-- About this exercise --
Please copy out the entries below exactly, beginning with the line that contains "calculating how much" and ending with the line that contains "exemptions and rates", and include nothing outside that span.

-- Supplied information --

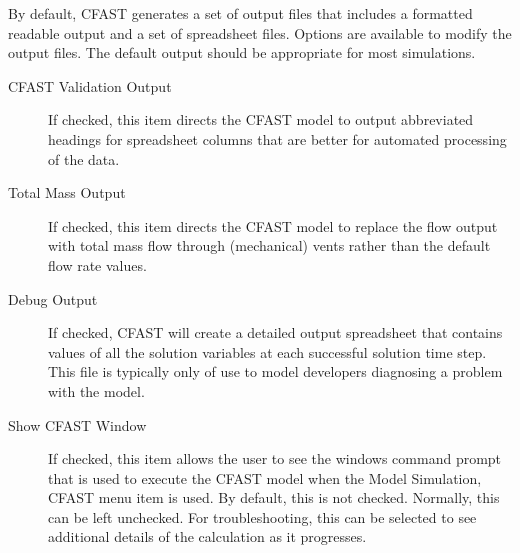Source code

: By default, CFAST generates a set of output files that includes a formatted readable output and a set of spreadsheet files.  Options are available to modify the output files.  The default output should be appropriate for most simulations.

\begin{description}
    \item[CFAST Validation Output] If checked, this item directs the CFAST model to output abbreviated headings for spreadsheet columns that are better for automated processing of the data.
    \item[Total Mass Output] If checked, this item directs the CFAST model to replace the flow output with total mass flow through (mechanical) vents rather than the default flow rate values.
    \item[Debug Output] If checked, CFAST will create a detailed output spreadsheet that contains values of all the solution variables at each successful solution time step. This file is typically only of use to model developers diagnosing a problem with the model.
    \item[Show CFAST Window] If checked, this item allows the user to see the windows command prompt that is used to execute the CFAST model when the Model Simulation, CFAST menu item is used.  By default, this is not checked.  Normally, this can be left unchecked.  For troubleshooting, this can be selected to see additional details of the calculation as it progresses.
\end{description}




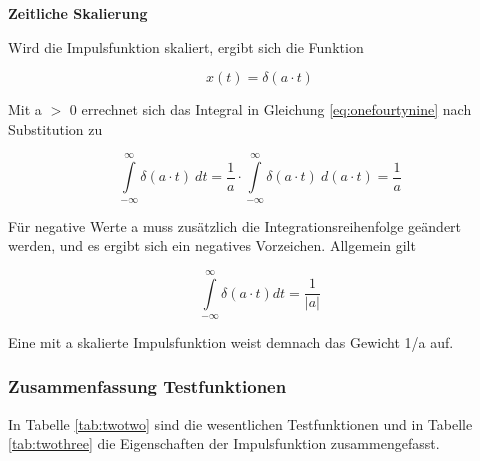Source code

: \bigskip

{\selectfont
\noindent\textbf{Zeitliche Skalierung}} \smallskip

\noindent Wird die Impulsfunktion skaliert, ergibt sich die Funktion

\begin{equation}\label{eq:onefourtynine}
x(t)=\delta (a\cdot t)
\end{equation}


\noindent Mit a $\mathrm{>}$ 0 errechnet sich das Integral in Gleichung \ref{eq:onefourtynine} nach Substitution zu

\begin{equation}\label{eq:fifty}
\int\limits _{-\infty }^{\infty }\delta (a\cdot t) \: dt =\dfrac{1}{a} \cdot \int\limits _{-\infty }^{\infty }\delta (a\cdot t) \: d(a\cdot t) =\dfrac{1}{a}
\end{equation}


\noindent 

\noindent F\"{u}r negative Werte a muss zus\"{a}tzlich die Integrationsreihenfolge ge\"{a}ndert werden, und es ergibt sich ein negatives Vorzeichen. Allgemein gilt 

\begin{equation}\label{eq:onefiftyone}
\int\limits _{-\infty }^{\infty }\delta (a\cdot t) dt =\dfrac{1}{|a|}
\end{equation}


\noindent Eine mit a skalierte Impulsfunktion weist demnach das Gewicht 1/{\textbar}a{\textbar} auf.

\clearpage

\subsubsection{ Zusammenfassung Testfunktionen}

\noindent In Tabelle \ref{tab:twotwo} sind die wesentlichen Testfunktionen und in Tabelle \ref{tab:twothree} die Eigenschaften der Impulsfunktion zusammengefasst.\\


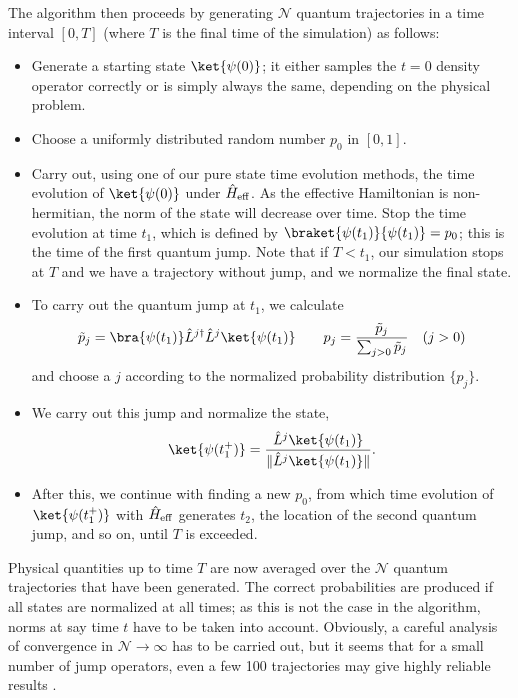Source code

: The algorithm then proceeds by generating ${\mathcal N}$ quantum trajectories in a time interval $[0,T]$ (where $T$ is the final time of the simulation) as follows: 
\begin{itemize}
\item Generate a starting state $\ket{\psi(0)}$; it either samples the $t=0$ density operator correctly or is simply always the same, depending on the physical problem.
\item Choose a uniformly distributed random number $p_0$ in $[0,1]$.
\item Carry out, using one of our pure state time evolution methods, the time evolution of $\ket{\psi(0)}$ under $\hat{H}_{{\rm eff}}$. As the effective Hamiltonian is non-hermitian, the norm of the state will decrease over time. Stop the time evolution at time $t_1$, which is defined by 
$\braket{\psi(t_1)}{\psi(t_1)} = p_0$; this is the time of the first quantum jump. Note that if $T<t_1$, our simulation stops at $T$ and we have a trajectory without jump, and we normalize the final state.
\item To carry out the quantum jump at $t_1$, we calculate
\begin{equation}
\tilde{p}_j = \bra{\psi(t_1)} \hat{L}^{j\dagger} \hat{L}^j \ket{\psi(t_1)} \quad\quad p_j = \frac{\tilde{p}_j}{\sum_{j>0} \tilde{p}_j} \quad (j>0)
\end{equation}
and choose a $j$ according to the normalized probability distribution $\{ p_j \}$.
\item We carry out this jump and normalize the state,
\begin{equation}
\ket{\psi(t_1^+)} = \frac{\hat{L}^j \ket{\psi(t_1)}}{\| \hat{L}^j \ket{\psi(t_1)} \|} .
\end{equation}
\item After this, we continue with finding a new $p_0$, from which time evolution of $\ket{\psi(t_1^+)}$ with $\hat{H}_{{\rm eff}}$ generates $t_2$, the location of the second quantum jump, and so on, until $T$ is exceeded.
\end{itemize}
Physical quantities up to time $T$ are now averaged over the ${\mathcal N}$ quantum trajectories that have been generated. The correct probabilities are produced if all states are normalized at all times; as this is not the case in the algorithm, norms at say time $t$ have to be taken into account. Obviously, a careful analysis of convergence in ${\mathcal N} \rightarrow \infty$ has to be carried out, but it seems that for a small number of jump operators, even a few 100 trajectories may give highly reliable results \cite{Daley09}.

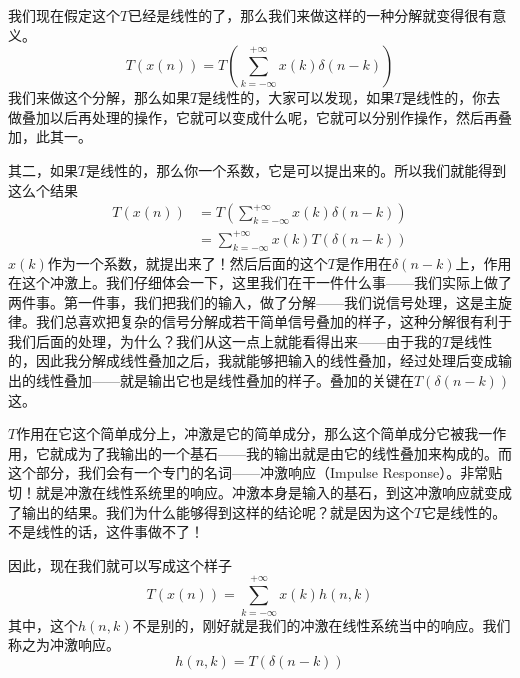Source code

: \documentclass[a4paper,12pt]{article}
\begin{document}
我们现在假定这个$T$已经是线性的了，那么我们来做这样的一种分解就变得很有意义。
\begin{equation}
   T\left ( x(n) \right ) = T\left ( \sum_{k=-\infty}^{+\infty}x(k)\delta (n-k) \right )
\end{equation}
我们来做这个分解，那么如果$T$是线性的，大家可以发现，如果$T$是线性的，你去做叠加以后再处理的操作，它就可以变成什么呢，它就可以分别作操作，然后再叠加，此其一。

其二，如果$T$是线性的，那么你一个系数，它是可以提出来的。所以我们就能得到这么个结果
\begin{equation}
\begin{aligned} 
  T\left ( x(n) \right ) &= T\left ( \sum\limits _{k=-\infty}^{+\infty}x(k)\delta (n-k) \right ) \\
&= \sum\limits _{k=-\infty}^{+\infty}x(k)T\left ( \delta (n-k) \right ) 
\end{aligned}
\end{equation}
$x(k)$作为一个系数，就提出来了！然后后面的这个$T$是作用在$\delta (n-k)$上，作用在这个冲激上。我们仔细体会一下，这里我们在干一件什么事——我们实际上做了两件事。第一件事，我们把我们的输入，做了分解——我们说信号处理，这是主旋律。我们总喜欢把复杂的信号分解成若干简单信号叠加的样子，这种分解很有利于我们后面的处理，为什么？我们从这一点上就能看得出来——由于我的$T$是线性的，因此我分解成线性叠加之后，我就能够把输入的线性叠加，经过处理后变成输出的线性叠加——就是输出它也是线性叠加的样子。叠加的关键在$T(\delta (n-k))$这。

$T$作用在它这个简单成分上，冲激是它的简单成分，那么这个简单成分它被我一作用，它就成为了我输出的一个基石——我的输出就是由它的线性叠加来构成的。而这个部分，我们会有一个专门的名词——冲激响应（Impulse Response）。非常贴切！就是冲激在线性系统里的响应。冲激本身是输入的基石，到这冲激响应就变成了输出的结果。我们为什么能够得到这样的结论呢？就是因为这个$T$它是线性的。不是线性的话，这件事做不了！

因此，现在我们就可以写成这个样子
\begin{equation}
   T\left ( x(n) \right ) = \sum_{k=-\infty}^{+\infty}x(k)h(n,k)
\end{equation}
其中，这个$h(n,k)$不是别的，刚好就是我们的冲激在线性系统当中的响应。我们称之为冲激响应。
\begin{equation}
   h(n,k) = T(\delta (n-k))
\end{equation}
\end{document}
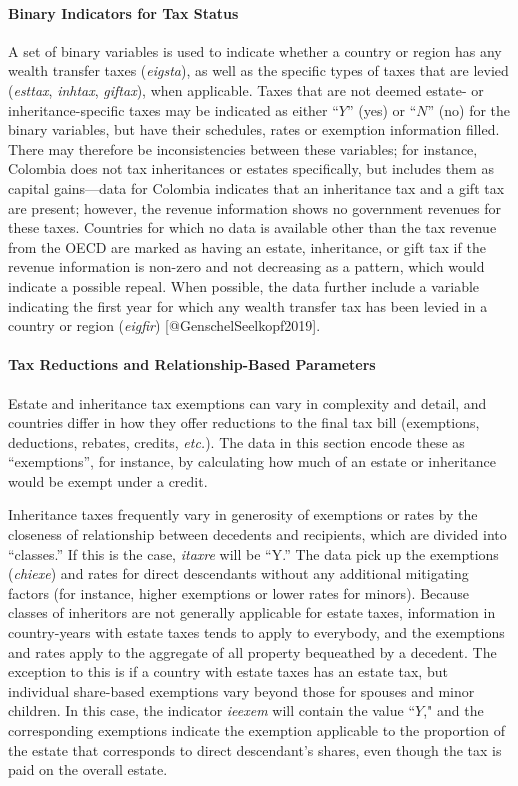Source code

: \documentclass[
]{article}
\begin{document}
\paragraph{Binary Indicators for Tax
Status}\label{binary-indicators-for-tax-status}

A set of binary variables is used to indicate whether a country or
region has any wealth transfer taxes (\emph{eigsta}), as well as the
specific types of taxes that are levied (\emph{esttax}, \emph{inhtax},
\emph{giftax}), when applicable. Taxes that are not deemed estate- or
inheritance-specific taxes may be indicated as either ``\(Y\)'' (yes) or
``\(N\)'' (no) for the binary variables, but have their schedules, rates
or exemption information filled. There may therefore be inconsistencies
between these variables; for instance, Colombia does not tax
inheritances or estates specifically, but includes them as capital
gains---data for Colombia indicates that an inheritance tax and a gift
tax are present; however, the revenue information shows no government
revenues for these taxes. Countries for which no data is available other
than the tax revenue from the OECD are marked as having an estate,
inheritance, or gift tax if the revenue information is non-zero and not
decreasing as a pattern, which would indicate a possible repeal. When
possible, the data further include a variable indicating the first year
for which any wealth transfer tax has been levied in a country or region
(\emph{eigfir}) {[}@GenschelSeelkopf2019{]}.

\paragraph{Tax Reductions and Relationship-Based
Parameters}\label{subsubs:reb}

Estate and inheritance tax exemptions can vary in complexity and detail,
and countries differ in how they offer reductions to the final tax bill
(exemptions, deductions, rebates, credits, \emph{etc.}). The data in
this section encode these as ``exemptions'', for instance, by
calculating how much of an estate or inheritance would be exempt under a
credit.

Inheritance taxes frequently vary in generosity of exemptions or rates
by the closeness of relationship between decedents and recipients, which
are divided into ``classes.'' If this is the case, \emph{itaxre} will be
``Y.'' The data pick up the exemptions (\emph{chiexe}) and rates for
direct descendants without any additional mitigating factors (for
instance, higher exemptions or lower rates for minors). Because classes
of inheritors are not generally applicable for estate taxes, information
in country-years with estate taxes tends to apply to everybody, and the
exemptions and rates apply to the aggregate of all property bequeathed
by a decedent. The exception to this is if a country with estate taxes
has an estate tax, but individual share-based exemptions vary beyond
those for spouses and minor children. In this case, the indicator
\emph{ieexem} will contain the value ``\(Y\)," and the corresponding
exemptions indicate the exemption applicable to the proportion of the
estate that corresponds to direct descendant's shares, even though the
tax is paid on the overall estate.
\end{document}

-- Expected output --
calculating how much of an estate or inheritance would be exempt under a
credit.

Inheritance taxes frequently vary in generosity of exemptions or rates
by the closeness of relationship between decedents and recipients, which
are divided into ``classes.'' If this is the case, \emph{itaxre} will be
``Y.'' The data pick up the exemptions (\emph{chiexe}) and rates for
direct descendants without any additional mitigating factors (for
instance, higher exemptions or lower rates for minors). Because classes
of inheritors are not generally applicable for estate taxes, information
in country-years with estate taxes tends to apply to everybody, and the
exemptions and rates apply to the aggregate of all property bequeathed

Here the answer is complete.